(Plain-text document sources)
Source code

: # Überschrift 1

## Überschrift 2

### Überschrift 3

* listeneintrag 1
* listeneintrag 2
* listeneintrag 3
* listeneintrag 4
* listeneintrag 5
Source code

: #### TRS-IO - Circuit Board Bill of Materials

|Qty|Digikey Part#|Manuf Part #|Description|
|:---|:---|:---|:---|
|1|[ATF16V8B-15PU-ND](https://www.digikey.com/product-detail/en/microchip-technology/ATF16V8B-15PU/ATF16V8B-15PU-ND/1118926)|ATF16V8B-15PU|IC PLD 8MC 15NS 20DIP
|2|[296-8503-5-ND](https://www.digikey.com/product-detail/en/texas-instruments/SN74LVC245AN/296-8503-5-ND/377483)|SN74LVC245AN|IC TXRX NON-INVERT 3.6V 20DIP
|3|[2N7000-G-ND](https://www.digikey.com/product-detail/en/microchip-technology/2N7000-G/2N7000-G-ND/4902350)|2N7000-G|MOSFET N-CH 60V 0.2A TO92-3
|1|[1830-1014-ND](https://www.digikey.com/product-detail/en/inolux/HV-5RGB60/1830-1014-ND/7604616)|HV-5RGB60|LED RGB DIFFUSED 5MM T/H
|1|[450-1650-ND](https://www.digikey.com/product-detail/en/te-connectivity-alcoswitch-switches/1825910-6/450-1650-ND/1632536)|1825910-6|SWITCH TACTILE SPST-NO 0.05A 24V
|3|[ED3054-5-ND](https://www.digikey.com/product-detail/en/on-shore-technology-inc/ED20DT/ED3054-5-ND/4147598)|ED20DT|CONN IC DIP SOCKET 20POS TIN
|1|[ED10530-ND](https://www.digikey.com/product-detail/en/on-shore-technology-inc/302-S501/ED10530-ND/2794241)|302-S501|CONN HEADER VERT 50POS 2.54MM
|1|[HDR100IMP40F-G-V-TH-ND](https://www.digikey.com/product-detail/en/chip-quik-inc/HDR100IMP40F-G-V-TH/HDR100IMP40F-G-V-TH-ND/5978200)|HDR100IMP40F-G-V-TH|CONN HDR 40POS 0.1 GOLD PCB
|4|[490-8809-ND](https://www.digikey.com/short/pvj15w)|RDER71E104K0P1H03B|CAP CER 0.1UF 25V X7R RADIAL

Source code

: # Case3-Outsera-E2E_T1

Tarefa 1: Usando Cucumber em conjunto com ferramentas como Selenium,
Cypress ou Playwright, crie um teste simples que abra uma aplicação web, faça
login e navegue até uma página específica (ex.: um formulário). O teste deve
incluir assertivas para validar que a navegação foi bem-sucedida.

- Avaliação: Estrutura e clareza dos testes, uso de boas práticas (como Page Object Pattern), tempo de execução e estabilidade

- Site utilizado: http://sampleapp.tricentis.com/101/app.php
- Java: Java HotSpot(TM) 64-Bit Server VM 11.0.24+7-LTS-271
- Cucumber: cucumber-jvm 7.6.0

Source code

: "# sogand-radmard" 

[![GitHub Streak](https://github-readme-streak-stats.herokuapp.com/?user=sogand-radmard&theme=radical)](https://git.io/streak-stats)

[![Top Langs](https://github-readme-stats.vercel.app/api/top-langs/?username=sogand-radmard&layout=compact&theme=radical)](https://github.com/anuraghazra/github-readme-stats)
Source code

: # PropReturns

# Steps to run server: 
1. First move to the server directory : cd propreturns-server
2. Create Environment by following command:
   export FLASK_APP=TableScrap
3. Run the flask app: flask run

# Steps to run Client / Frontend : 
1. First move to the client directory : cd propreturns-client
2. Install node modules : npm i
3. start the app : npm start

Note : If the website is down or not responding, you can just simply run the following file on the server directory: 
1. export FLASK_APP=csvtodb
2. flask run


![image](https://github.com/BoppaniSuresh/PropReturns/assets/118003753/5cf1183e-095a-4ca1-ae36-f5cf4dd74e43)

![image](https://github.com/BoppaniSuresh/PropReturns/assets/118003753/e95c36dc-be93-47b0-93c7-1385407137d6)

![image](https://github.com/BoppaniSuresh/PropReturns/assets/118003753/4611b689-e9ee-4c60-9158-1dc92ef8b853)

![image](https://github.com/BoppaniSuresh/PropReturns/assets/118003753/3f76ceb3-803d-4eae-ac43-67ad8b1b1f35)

## EXERCISE
Output the full set of entries exactly as they were given.

## YOUR SOLUTION
Source code

: # Überschrift 1

## Überschrift 2

### Überschrift 3

* listeneintrag 1
* listeneintrag 2
* listeneintrag 3
* listeneintrag 4
* listeneintrag 5
Source code

: #### TRS-IO - Circuit Board Bill of Materials

|Qty|Digikey Part#|Manuf Part #|Description|
|:---|:---|:---|:---|
|1|[ATF16V8B-15PU-ND](https://www.digikey.com/product-detail/en/microchip-technology/ATF16V8B-15PU/ATF16V8B-15PU-ND/1118926)|ATF16V8B-15PU|IC PLD 8MC 15NS 20DIP
|2|[296-8503-5-ND](https://www.digikey.com/product-detail/en/texas-instruments/SN74LVC245AN/296-8503-5-ND/377483)|SN74LVC245AN|IC TXRX NON-INVERT 3.6V 20DIP
|3|[2N7000-G-ND](https://www.digikey.com/product-detail/en/microchip-technology/2N7000-G/2N7000-G-ND/4902350)|2N7000-G|MOSFET N-CH 60V 0.2A TO92-3
|1|[1830-1014-ND](https://www.digikey.com/product-detail/en/inolux/HV-5RGB60/1830-1014-ND/7604616)|HV-5RGB60|LED RGB DIFFUSED 5MM T/H
|1|[450-1650-ND](https://www.digikey.com/product-detail/en/te-connectivity-alcoswitch-switches/1825910-6/450-1650-ND/1632536)|1825910-6|SWITCH TACTILE SPST-NO 0.05A 24V
|3|[ED3054-5-ND](https://www.digikey.com/product-detail/en/on-shore-technology-inc/ED20DT/ED3054-5-ND/4147598)|ED20DT|CONN IC DIP SOCKET 20POS TIN
|1|[ED10530-ND](https://www.digikey.com/product-detail/en/on-shore-technology-inc/302-S501/ED10530-ND/2794241)|302-S501|CONN HEADER VERT 50POS 2.54MM
|1|[HDR100IMP40F-G-V-TH-ND](https://www.digikey.com/product-detail/en/chip-quik-inc/HDR100IMP40F-G-V-TH/HDR100IMP40F-G-V-TH-ND/5978200)|HDR100IMP40F-G-V-TH|CONN HDR 40POS 0.1 GOLD PCB
|4|[490-8809-ND](https://www.digikey.com/short/pvj15w)|RDER71E104K0P1H03B|CAP CER 0.1UF 25V X7R RADIAL

Source code

: # Case3-Outsera-E2E_T1

Tarefa 1: Usando Cucumber em conjunto com ferramentas como Selenium,
Cypress ou Playwright, crie um teste simples que abra uma aplicação web, faça
login e navegue até uma página específica (ex.: um formulário). O teste deve
incluir assertivas para validar que a navegação foi bem-sucedida.

- Avaliação: Estrutura e clareza dos testes, uso de boas práticas (como Page Object Pattern), tempo de execução e estabilidade

- Site utilizado: http://sampleapp.tricentis.com/101/app.php
- Java: Java HotSpot(TM) 64-Bit Server VM 11.0.24+7-LTS-271
- Cucumber: cucumber-jvm 7.6.0

Source code

: "# sogand-radmard" 

[![GitHub Streak](https://github-readme-streak-stats.herokuapp.com/?user=sogand-radmard&theme=radical)](https://git.io/streak-stats)

[![Top Langs](https://github-readme-stats.vercel.app/api/top-langs/?username=sogand-radmard&layout=compact&theme=radical)](https://github.com/anuraghazra/github-readme-stats)
Source code

: # PropReturns

# Steps to run server: 
1. First move to the server directory : cd propreturns-server
2. Create Environment by following command:
   export FLASK_APP=TableScrap
3. Run the flask app: flask run

# Steps to run Client / Frontend : 
1. First move to the client directory : cd propreturns-client
2. Install node modules : npm i
3. start the app : npm start

Note : If the website is down or not responding, you can just simply run the following file on the server directory: 
1. export FLASK_APP=csvtodb
2. flask run


![image](https://github.com/BoppaniSuresh/PropReturns/assets/118003753/5cf1183e-095a-4ca1-ae36-f5cf4dd74e43)

![image](https://github.com/BoppaniSuresh/PropReturns/assets/118003753/e95c36dc-be93-47b0-93c7-1385407137d6)

![image](https://github.com/BoppaniSuresh/PropReturns/assets/118003753/4611b689-e9ee-4c60-9158-1dc92ef8b853)

![image](https://github.com/BoppaniSuresh/PropReturns/assets/118003753/3f76ceb3-803d-4eae-ac43-67ad8b1b1f35)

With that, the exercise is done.